What is expected.
In the records below, which lines include "через"? Copy them.

+++ Data shown +++

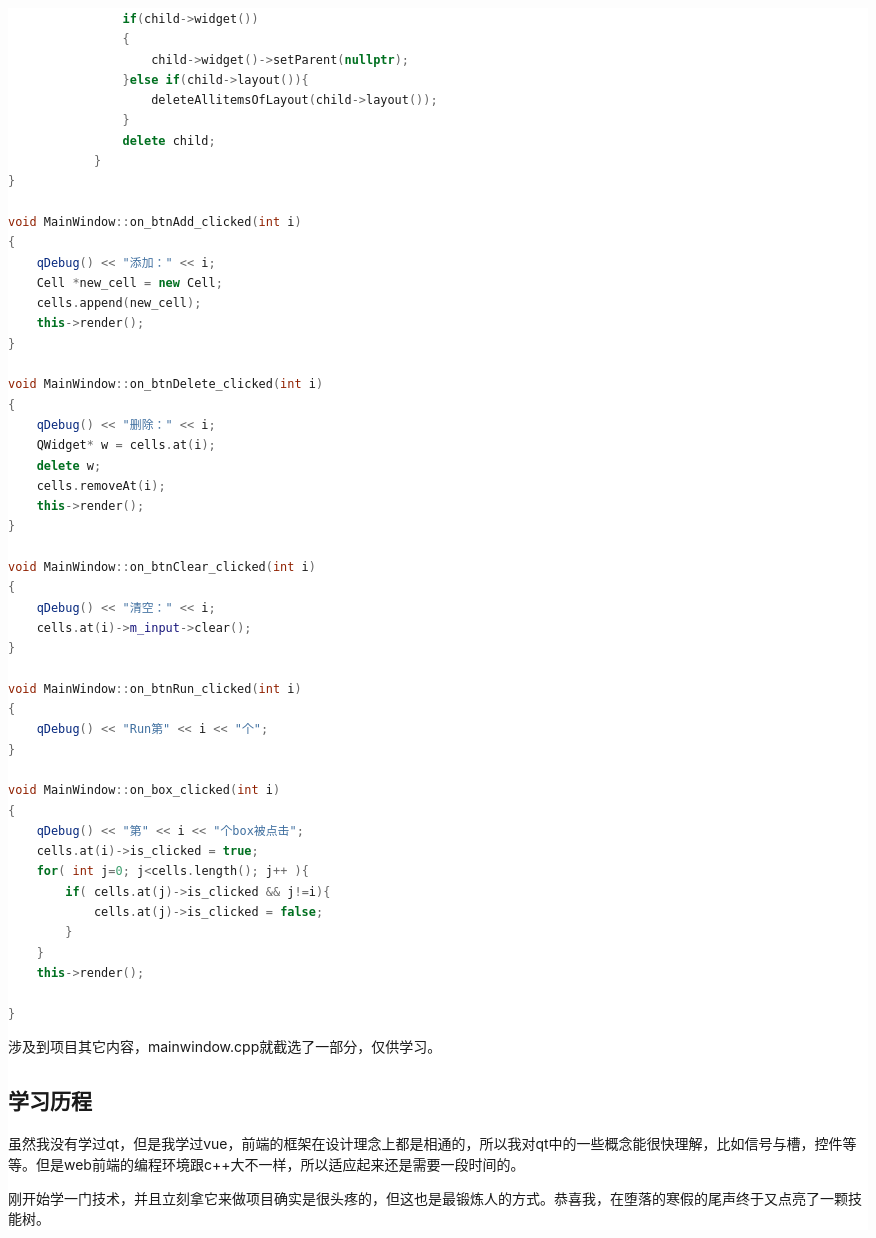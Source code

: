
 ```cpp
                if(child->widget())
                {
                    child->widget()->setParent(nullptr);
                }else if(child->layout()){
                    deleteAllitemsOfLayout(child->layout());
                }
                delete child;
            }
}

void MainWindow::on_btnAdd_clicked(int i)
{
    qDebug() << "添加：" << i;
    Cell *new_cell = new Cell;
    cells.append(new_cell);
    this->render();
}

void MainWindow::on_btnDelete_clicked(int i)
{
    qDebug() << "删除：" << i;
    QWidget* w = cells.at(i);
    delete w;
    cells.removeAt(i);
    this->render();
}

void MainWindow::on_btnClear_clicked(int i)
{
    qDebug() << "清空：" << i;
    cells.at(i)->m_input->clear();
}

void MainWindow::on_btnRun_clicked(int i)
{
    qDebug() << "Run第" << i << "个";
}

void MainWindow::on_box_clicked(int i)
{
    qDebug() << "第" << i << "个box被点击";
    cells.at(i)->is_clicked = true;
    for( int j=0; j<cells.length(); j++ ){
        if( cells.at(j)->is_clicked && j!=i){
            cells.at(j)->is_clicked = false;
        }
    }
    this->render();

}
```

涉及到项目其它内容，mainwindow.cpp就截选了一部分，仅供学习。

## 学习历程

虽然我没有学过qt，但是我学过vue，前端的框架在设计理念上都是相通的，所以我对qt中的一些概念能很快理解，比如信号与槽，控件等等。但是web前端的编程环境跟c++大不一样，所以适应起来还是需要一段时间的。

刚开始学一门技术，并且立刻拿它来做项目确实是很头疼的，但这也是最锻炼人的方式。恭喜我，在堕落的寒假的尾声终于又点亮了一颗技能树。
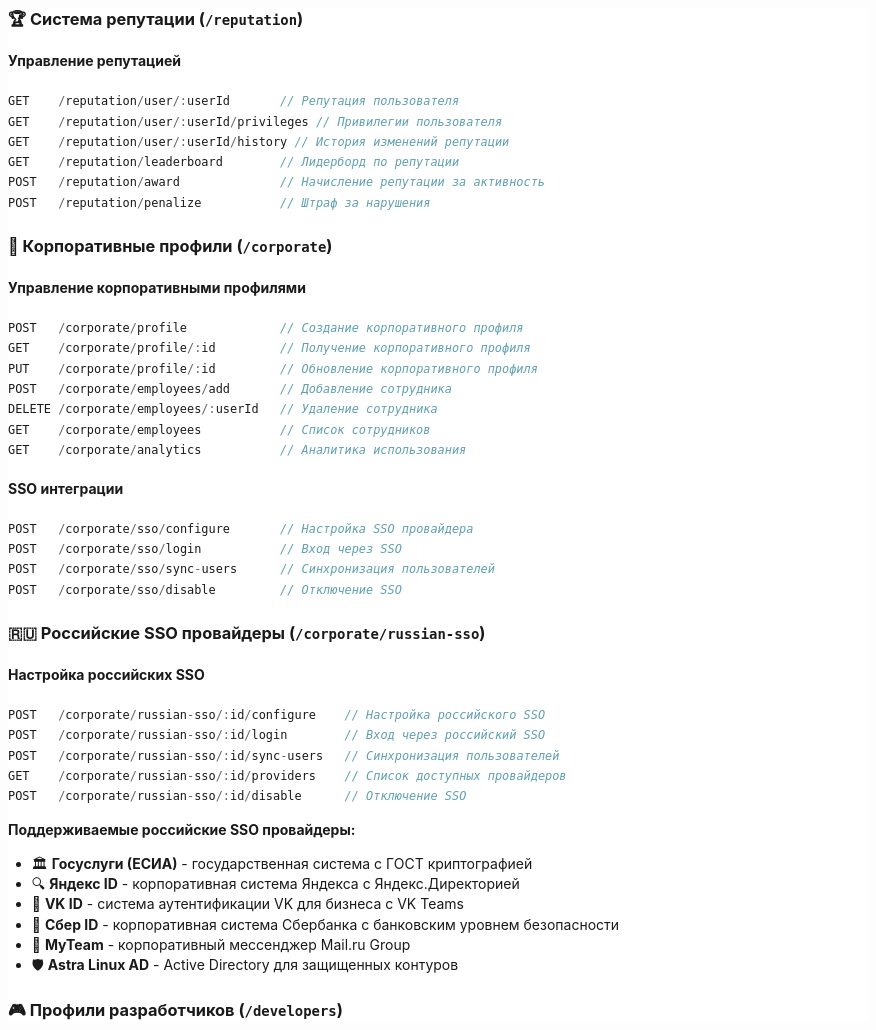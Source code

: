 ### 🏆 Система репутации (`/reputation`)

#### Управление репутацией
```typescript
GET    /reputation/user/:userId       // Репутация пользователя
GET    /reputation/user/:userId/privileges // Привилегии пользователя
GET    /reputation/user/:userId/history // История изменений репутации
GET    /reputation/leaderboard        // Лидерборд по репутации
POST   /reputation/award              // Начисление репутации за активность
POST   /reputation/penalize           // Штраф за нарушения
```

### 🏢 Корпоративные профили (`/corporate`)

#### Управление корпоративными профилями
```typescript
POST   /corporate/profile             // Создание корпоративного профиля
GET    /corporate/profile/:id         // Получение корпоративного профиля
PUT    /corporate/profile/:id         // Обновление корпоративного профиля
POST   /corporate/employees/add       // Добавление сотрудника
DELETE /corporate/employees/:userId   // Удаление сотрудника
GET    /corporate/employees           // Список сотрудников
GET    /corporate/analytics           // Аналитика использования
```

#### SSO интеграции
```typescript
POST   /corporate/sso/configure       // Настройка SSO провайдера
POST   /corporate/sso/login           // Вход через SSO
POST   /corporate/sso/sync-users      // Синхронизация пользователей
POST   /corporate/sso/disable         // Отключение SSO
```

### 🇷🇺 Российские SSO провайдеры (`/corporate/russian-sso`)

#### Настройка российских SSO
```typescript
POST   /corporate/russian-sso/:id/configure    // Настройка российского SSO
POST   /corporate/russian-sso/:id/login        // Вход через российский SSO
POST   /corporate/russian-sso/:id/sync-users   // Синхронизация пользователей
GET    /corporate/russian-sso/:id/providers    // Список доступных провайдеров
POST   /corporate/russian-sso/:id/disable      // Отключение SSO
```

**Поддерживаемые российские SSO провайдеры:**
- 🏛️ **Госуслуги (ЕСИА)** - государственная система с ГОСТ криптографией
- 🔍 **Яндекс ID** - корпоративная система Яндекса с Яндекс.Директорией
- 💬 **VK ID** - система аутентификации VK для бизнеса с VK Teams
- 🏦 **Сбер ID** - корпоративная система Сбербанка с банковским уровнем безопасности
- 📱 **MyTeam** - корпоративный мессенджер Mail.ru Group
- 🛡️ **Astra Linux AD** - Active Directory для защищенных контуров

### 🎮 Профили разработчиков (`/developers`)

+++
+++ Data shown +++

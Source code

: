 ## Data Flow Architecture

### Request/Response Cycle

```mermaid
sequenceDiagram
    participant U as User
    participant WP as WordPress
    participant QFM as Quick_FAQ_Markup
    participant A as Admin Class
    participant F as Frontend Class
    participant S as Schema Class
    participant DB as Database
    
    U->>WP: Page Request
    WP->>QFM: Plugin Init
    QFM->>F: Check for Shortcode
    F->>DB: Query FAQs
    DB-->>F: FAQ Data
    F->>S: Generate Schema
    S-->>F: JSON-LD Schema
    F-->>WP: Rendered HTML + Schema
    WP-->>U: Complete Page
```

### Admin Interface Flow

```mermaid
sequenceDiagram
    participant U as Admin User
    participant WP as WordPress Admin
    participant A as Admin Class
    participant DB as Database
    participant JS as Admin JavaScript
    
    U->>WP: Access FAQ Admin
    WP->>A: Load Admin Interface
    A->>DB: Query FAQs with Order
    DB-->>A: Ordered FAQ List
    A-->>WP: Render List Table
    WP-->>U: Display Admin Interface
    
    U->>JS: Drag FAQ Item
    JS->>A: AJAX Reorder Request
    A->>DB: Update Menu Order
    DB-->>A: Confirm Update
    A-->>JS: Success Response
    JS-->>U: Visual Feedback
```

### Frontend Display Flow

+++
+++ Data shown +++

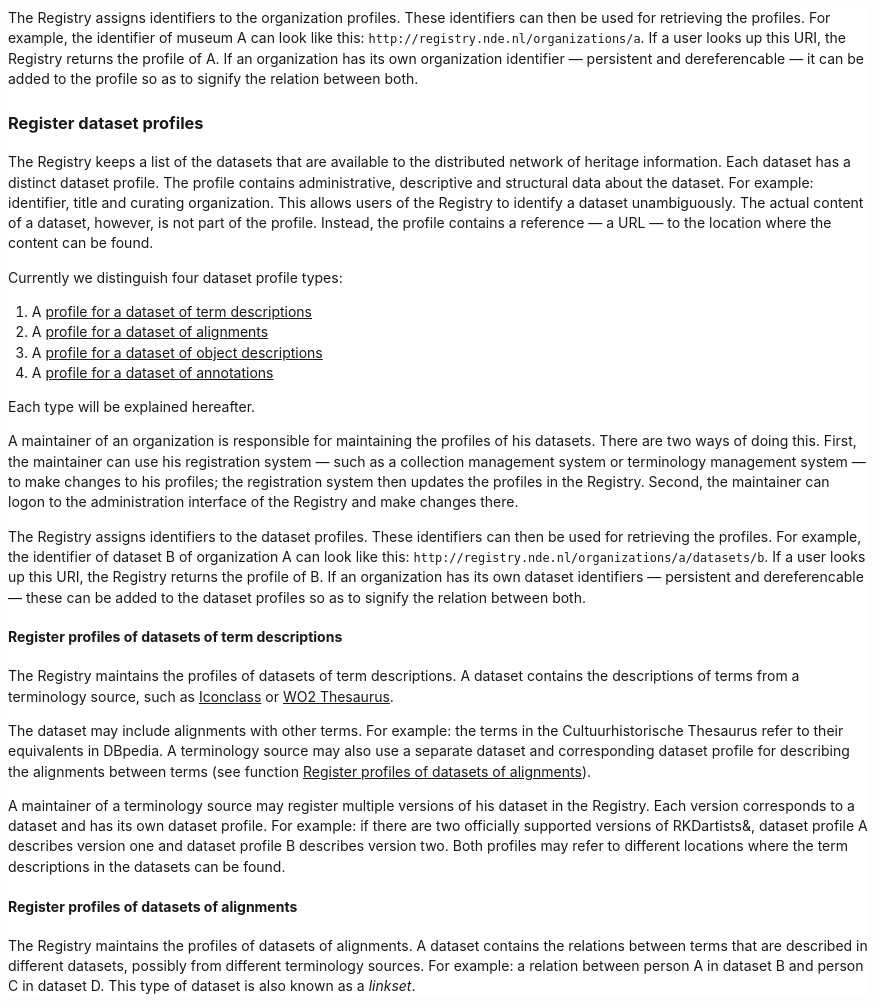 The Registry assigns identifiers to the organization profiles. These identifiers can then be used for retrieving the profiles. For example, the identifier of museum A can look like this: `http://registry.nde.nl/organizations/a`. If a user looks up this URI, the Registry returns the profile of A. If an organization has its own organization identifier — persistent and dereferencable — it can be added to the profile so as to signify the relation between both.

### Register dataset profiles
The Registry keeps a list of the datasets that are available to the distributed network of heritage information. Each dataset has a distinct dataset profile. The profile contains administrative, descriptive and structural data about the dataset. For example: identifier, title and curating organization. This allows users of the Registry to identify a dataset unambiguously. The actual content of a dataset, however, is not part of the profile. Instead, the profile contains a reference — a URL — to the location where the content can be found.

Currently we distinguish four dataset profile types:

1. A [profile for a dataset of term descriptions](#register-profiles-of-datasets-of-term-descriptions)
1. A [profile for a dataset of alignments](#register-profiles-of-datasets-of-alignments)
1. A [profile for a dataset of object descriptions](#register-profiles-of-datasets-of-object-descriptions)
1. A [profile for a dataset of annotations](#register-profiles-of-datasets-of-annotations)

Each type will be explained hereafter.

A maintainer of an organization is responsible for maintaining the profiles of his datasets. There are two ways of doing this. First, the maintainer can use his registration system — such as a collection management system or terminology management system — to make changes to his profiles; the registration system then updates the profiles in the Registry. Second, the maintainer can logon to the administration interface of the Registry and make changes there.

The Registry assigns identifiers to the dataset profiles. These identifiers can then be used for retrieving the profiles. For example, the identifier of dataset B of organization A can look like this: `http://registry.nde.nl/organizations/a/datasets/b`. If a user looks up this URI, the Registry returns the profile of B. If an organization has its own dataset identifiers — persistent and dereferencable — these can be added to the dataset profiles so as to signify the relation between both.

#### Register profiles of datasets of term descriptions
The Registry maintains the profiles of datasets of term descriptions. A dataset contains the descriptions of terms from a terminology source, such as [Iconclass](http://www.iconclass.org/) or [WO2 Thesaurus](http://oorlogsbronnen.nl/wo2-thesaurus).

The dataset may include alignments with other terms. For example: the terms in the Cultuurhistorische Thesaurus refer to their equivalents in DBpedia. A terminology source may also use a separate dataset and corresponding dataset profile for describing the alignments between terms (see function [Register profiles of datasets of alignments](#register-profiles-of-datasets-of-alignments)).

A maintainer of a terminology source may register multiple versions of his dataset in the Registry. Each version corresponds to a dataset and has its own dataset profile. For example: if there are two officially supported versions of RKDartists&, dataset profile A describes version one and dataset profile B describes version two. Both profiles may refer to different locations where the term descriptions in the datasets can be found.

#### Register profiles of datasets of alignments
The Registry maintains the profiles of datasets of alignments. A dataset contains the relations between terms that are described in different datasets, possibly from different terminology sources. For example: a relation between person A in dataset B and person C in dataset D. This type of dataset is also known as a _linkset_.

+++

Problem solution.
POST   /corporate/sso/login           // Вход через SSO
POST   /corporate/russian-sso/:id/login        // Вход через российский SSO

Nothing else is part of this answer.